Review: Master Class by Christina Dalcher

Master Class by Christina Dalcher Review
Master Class by Christina Dalcher
Release Date
April 21, 2020
Rating
9 / 10

Nothing can really prepare you for the experience of reading Master Class by Christina Dalcher. Much like slowly boiling a frog alive, as the saying goes, Christina Dalcher slowly turns up the tension and dread, degree by degree, until you are left gasping for breath and burning with emotions. Though emotionally difficult to read at times, Master Class is a phenomenal story of what a mother will do for her child and the ability of humanity to forget and repeat its horrific mistakes.

In a future that could very well become our own, constant standardised testing of children and adults determines their quotient (Q). Those with high Q scores get better education, jobs, and resources, while those with substandard scores get federal boarding schools, menial jobs, and bottom of the barrel resources. Elena Fairchild is a teacher at one of the elite schools, wife to the man who brought the Q system to the nation, and mother to two daughters. When her youngest daughter fails the monthly test and is sent away to one of the federal schools, Elena fights to find a way to bring her daughter back home. At any cost.

What stands out most about Master Class is the slowly dawning horror as you read, that this could one day be our reality. Eugenics is nothing new, but to many, it is something that happened elsewhere. However, as Dalcher points out in the Author’s Notes, the historical events mentioned throughout the story are real and they include the American eugenics movement that we as a nation have seemed to have forgotten. Dalcher masterfully weaves this buried history with the state of society today and gives the reader a frightening glimpse into what happens when we forget our own history.

Elena Fairchild is a complex main character that is slowly built throughout the course of the story. The reader is given new insight and knowledge of Elena up until, quite literally, the last page. While stories that go back and forth in time can sometimes be choppy, Dalcher transitions smoothly between times and every look into the past has a purpose. Seeing Elena’s past and how it slowly morphed into her current horror is a timely and intriguing look into how we can let prejudice and the fear of not being good enough mould our world.

This story has a lot to say, but its main focus is always on Elena. This leaves us with very two dimensional secondary characters. Their two dimensions are well written, but they lack the depth needed to really care about them. Freddie Fairchild, Elena’s youngest daughter that is sent away, is a nine-year-old who suffers from acute anxiety. That should pull on all the heartstrings…but it doesn’t. Malcolm Fairchild, Elena’s husband, is a despicable human who I wanted to punch through the whole story…but I never knew why he was the way he was. Having a bit more depth into other characters would have benefited the story, but it didn’t detract from the overall suspense of the novel.

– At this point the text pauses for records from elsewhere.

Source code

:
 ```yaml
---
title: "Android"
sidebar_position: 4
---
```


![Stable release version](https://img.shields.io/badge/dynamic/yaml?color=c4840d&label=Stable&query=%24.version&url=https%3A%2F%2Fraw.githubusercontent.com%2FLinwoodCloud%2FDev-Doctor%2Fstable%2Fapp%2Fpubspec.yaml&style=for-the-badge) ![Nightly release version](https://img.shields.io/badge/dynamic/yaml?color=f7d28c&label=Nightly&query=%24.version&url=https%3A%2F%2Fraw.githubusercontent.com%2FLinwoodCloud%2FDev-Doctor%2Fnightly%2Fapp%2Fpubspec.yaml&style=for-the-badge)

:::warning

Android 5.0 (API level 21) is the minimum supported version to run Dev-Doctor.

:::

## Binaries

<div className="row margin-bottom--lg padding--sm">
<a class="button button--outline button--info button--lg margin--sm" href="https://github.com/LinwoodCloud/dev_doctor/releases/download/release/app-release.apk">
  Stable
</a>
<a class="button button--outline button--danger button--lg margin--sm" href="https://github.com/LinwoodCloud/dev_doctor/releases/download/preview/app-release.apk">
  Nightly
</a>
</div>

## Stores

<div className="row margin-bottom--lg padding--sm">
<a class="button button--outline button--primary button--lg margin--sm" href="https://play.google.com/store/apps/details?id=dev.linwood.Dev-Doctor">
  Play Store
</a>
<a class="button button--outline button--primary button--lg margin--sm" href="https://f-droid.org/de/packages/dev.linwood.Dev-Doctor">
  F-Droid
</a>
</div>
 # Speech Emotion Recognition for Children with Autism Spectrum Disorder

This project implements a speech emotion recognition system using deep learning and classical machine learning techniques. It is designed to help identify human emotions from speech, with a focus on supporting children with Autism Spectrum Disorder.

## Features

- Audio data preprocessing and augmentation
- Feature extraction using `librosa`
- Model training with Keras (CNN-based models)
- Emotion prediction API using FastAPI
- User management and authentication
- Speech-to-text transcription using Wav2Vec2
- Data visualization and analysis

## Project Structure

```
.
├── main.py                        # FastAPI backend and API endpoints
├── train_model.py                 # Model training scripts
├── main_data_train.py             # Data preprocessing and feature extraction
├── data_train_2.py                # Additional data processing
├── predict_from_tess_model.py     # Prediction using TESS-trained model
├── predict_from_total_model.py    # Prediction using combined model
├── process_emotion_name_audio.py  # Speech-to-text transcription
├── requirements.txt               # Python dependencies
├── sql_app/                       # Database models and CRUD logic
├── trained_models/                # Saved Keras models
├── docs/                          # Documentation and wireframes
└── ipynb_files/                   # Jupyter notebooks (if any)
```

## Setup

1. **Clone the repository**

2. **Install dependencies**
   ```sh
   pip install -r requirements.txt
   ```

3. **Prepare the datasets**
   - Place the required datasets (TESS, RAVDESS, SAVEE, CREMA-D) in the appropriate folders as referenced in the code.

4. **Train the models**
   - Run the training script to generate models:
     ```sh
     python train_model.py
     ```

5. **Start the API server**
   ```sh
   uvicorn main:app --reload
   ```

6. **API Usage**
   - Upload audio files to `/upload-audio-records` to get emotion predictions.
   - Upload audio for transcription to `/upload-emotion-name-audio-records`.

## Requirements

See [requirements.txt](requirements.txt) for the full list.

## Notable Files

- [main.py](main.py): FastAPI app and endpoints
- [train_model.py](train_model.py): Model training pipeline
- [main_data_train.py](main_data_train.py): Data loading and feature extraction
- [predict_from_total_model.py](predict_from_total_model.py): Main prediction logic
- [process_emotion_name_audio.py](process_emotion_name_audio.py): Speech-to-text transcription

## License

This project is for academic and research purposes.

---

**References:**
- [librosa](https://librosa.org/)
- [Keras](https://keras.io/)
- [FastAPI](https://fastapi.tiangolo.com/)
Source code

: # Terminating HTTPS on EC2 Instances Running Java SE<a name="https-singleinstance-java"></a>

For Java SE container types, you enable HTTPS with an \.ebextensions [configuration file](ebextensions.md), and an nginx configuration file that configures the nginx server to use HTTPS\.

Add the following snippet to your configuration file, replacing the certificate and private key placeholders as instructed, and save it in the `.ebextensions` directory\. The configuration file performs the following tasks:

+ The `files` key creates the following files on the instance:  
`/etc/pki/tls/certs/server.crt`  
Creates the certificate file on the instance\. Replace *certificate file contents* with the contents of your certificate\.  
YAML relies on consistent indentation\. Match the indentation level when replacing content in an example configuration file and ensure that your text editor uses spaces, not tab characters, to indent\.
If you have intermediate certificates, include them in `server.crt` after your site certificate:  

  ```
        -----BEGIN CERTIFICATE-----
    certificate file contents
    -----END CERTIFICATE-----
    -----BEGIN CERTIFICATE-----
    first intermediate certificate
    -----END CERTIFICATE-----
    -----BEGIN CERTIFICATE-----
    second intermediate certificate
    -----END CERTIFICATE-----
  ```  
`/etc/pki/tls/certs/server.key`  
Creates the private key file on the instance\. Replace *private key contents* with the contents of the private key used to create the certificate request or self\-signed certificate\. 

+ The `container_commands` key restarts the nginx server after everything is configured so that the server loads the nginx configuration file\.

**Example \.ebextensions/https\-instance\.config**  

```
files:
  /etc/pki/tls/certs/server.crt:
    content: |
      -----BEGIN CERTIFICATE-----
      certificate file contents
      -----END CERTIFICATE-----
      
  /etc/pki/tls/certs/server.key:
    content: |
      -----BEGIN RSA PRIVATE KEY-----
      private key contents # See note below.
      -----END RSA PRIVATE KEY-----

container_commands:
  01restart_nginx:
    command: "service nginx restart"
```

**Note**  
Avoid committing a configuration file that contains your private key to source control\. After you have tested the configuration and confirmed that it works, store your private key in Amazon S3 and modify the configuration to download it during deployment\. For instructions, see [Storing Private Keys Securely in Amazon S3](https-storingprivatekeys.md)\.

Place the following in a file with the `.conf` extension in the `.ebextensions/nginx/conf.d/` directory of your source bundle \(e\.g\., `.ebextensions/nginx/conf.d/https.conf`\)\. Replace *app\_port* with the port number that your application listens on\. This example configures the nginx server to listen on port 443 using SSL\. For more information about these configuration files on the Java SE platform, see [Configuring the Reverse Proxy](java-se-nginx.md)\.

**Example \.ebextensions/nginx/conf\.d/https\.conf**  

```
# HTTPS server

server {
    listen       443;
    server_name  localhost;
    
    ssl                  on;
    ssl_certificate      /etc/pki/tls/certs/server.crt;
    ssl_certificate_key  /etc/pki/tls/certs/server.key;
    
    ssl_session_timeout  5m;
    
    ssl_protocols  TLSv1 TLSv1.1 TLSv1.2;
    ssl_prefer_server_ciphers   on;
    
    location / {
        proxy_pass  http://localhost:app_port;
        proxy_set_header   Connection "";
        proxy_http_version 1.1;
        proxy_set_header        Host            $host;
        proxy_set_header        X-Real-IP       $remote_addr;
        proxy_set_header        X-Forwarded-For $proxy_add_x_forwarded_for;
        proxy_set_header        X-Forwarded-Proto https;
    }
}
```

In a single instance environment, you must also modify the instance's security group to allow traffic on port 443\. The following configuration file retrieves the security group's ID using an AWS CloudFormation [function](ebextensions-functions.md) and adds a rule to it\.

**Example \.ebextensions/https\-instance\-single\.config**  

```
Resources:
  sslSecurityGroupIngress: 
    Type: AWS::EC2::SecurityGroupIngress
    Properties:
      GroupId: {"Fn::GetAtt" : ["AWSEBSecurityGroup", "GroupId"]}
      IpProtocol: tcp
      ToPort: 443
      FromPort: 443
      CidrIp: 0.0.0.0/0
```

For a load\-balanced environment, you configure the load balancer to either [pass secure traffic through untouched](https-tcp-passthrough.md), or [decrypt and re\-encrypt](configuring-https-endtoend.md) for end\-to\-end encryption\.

Speaking of suspense, Master Class has it in spades. But it’s a quiet, haunting kind of suspense. The kind where you just feel something is wrong the whole time, but you don’t know just how bad it is until it is too late. Then everything is awful and enthralling and you just can’t stop reading. The whole time I was reading this novel, one word kept coming to mind: insidious. The slow, subtle changes that creep into our society that have beyond harmful effects. The way the storytelling of Master Class mirrors those kinds of changes is nothing short of perfection.

Master Class is dark, provoking, and an absolute must read. Dalcher has proven herself a master author of insidious suspense that feels oh so real and will stick with you long after you’ve closed the book. And for those who scoff, and proclaim this story is just fiction and could never happen to them, I leave you with this quote from the novel: “It started with fear, and it ended with laws.”

Master Class is available from Amazon, Book Depository, and other good book retailer as of April 21st 2020.

Will you be picking up Master Class? Tell us in the comments below!


Synopsis | Goodreads

The future of every child is determined by one standardized measurement: their quotient (Q). Score high enough, and they attend a top tier school with a golden future ahead of them. Score low, and they are sent to a federally run boarding school with limited prospects for future employment. The purpose? Education costs are cut, teachers focus on the best students, and parents are happy.

Elena Fairchild is a teacher at one of the state’s elite schools. When her nine-year old daughter fails her next monthly test, her Q score drops to a disastrously low level and she is immediately forced to leave her top school for a federal school hundreds of miles away. As a teacher, Elena knows intimately the dangers of failure in their tiered educational system, but as a mother who just lost her child, all Elena wants is to be near her daughter again. And she will do the unthinkable to make it happen.